Derivation of Kernel PCA
Kernel PCA is a variant of traditional Principal Component Analysis (PCA) that operates in a feature space created by a nonlinear mapping of the original data. This mapping transforms data vectors, denoted as $\mathbf{x}_i$, into vectors in the feature space $\mathbf{\phi}(\mathbf{x}_i)$, where $i=1,2,\ldots, N$, and $N$ is the number of data points.

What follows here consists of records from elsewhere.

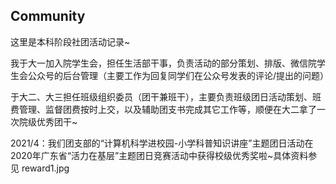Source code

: ## Community

这里是本科阶段社团活动记录~

我于大一加入院学生会，担任生活部干事，负责活动的部分策划、排版、微信院学生会公众号的后台管理（主要工作为回复同学们在公众号发表的评论/提出的问题）

于大二、大三担任班级组织委员（团干兼班干），主要负责班级团日活动策划、班费管理、监督团费按时上交，以及辅助团支书完成其它工作等，顺便在大二拿了一次院级优秀团干~

2021/4：我们团支部的“计算机科学进校园-小学科普知识讲座”主题团日活动在2020年广东省“活力在基层”主题团日竞赛活动中获得校级优秀奖啦~具体资料参见 reward1.jpg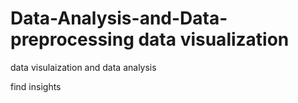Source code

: # Data-Analysis-and-Data-preprocessing data visualization

data visulaization and data analysis 

find insights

The crucial relationship between the mapped vectors in the feature space is represented by the dot product, which is equal to the kernel function, $f$, applied to the original vectors:
\[\langle \phi(\mathbf{x}_i), \phi(\mathbf{x}_j)\rangle = f(\mathbf{x}_i, \mathbf{x}_j) \label{eqn_dot_prod}.\]We can assemble these mapped vectors into a matrix $\psi$, where each row corresponds to a mapped vector in the feature space.

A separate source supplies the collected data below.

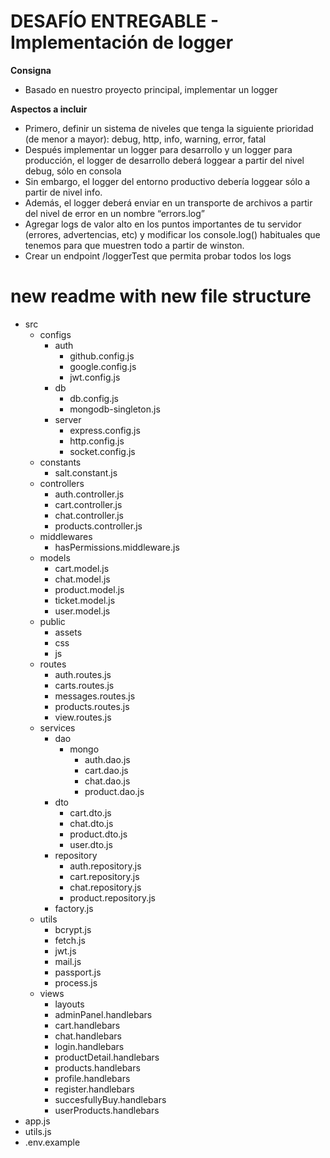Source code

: # **DESAFÍO ENTREGABLE** - Implementación de logger


**Consigna**
- Basado en nuestro proyecto principal, implementar un logger

**Aspectos a incluir**
- Primero, definir un sistema de niveles que tenga la siguiente prioridad (de menor a mayor):
debug, http, info, warning, error, fatal
- Después implementar un logger para desarrollo y un logger para producción, el logger de desarrollo deberá loggear a partir del nivel debug, sólo en consola
- Sin embargo, el logger del entorno productivo debería loggear sólo a partir de nivel info.
- Además, el logger deberá enviar en un transporte de archivos a partir del nivel de error en un nombre “errors.log”
- Agregar logs de valor alto en los puntos importantes de tu servidor (errores, advertencias, etc) y modificar los console.log() habituales que tenemos para que muestren todo a partir de winston.
- Crear un endpoint /loggerTest que permita probar todos los logs




# **new readme with new file structure**

- src
  - configs
    - auth
      - github.config.js
      - google.config.js
      - jwt.config.js
    - db
      - db.config.js
      - mongodb-singleton.js
    - server
      - express.config.js
      - http.config.js
      - socket.config.js
  - constants
    - salt.constant.js
  - controllers
    - auth.controller.js
    - cart.controller.js
    - chat.controller.js
    - products.controller.js
  - middlewares
    - hasPermissions.middleware.js
  - models
    - cart.model.js
    - chat.model.js
    - product.model.js
    - ticket.model.js
    - user.model.js
  - public
    - assets
    - css
    - js
  - routes
    - auth.routes.js
    - carts.routes.js
    - messages.routes.js
    - products.routes.js
    - view.routes.js
  - services
    - dao
      - mongo
        - auth.dao.js
        - cart.dao.js
        - chat.dao.js
        - product.dao.js
    - dto
      - cart.dto.js
      - chat.dto.js
      - product.dto.js
      - user.dto.js
    - repository
      - auth.repository.js
      - cart.repository.js
      - chat.repository.js
      - product.repository.js
    - factory.js
  - utils
    - bcrypt.js
    - fetch.js
    - jwt.js
    - mail.js
    - passport.js
    - process.js
  - views
    - layouts
    - adminPanel.handlebars
    - cart.handlebars
    - chat.handlebars
    - login.handlebars
    - productDetail.handlebars
    - products.handlebars
    - profile.handlebars
    - register.handlebars
    - succesfullyBuy.handlebars
    - userProducts.handlebars
- app.js
- utils.js
- .env.example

\[\psi = \left( \begin{array}{c} \phi(\mathbf{x}_1) \\ \vdots \\ \phi(\mathbf{x}_k)\\ \vdots \\ \phi(\mathbf{x}_N) \end{array} \right). \notag\]The mean of this matrix $\psi$ is calculated as: \(\bar{\psi} = A \psi, \notag\)
where $A$ is a square matrix of size $N$, with all its elements set to $1/N$. The covariance matrix in the feature space is derived as follows:
\[\begin{array}{ccl} C &=& \frac{1}{N}(\psi -\bar{\psi})^T (\psi-\bar{\psi})\\ &=& \frac{1}{N} \psi^T (I - A) (I - A)\psi \end{array} \notag\]where $I$ is an identity matrix of size $N$.

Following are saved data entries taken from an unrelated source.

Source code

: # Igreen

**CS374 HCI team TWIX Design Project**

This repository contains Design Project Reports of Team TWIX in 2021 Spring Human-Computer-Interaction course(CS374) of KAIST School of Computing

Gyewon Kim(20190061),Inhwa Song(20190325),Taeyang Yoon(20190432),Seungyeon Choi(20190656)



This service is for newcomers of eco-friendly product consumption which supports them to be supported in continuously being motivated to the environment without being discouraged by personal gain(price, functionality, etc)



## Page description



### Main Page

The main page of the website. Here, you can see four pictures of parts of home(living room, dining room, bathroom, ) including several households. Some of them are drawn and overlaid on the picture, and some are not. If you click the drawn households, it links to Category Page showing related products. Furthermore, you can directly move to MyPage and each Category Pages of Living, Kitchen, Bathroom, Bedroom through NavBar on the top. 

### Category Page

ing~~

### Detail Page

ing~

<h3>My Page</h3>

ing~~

Principal Component Analysis in the feature space seeks the eigenvector $V$ of the covariance matrix $C$:
\[C V = \lambda V. \label{eqn_eig_eqn}\]By expressing $V$ as a linear combination of the centered mapped data, we obtain:
\[V = (\psi - \bar{\psi})^T \alpha=\psi^T(I-A)\alpha, \label{eqn_eigv}\]where $\alpha$ is a vector of size $N$.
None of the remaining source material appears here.